The condition of the slaves is thus a given before the question of "voting rights" arises. Their condition indicates that they have a ruler regardless of whether or not the slaves can vote. The same is true of the subjects of the State. Suppose, then, that the slaves are granted a choice of, say, two foremen by the master. The slaves may cast ballots to decide which foreman will execute rule over the slaves. The foreman who receives the most votes will be the choice of all the slaves. Presumably, the slaves will each choose what he or she thinks is the lesser of the two evils. The situation of the slave thus becomes analogous to that of the subject who has been granted the "right to vote" for his ruler. In light of this slavery analogy, Rothbard asks: What is immoral about choosing the lesser of two evils, if that is the only choice one has under the circumstances?

To answer his question: First of all, the choice is one which affects the lives of others besides the chooser. Using the slave analogy, the vote of each slave isn't just a choice of which foreman will rule that slave, but is a choice of who will rule all of the slaves. Thus each slave that votes is acting in the capacity of the master respecting his slaves. To vote for a foreman is to take part in the process of other people's enslavement. It should be clear, at least to Rothbard, that by voting, the slave in respect to his peers is going as far beyond his or her natural rights as the master (or the foreman) does respecting his or her slaves.

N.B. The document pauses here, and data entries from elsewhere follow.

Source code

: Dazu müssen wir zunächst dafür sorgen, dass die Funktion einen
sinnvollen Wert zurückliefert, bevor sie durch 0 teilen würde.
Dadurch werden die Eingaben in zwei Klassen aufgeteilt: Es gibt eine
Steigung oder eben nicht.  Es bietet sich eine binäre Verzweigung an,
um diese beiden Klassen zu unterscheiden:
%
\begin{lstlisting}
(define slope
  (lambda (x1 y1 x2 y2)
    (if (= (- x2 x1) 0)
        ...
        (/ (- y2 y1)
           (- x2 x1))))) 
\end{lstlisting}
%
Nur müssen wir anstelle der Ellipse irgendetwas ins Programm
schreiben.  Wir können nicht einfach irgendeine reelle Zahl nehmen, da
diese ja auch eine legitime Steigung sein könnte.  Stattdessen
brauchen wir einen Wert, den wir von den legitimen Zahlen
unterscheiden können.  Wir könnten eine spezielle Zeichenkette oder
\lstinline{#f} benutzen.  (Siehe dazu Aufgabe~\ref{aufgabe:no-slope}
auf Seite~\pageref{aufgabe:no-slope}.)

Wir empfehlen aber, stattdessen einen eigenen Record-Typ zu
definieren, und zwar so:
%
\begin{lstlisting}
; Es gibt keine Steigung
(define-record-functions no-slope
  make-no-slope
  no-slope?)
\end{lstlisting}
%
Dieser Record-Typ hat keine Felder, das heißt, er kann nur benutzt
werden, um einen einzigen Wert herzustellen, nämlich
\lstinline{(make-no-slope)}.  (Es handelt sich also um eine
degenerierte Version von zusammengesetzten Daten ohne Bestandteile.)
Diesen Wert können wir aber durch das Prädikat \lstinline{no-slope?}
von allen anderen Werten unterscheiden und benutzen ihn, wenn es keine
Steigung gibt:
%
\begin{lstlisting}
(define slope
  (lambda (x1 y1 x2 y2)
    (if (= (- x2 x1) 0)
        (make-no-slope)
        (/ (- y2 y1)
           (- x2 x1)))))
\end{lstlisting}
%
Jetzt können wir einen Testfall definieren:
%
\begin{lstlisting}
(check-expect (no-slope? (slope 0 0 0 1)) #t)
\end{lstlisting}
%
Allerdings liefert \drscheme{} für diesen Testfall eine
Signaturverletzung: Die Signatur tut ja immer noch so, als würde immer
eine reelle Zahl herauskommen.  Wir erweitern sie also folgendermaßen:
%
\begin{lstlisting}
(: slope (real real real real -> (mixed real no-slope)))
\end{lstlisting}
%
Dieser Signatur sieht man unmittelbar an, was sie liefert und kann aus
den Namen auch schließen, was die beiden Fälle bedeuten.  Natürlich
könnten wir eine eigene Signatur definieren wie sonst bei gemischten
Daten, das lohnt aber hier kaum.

Moreover, the possibility certainly exists in the slavery analogy that not all the slaves may be in agreement as to which of the two foremen is the lesser of the two evils. Most importantly, some or all of the slaves may decide that the lesser of the two evils is still evil and on this basis refuse to vote. In either case, the immorality of voting is quite obvious.

It is also obvious that assuming one only has the choice of the lesser or greater of the two evils in the slavery analogy is begging the question. As Frank Chodorov once asked, in this regard: "Under what compulsion are we to make such a choice? Why not pass up both of them?" Indeed there is nothing in the slavery analogy that says the slaves must choose one or the other of the two foremen. By making such a choice the slaves are merely doing yet another thing that the master wants them to do. Instead of choosing either foremen, one or more of the slaves may choose neither. This third choice, also open to the slaves, is a moral one for it doesn't affect coercion toward others unlike voting.

Furthermore, the refusal to vote is a first step toward restoring individual sovereignty. If the slave does what the master wants him or her to do he or she will surely remain a slave. (The master, for example, wouldn't give his or her slaves the "right to vote" if the slaves could thereby become free.) By refusing to vote the slave is not doing what the master wants him or her to do. If most of the slaves refused to vote the master would have to choose the foreman for them. However, the master (and foreman) would then be up against a group that has refused to barter his or her individual sovereignty for the lesser of the two evils the master had originally offered; let alone give it up for nothing. And so would it be for the State that failed to get barely any of its subjects to participate in the electoral process.

In short, the answer to the opening question is: No, on the contrary.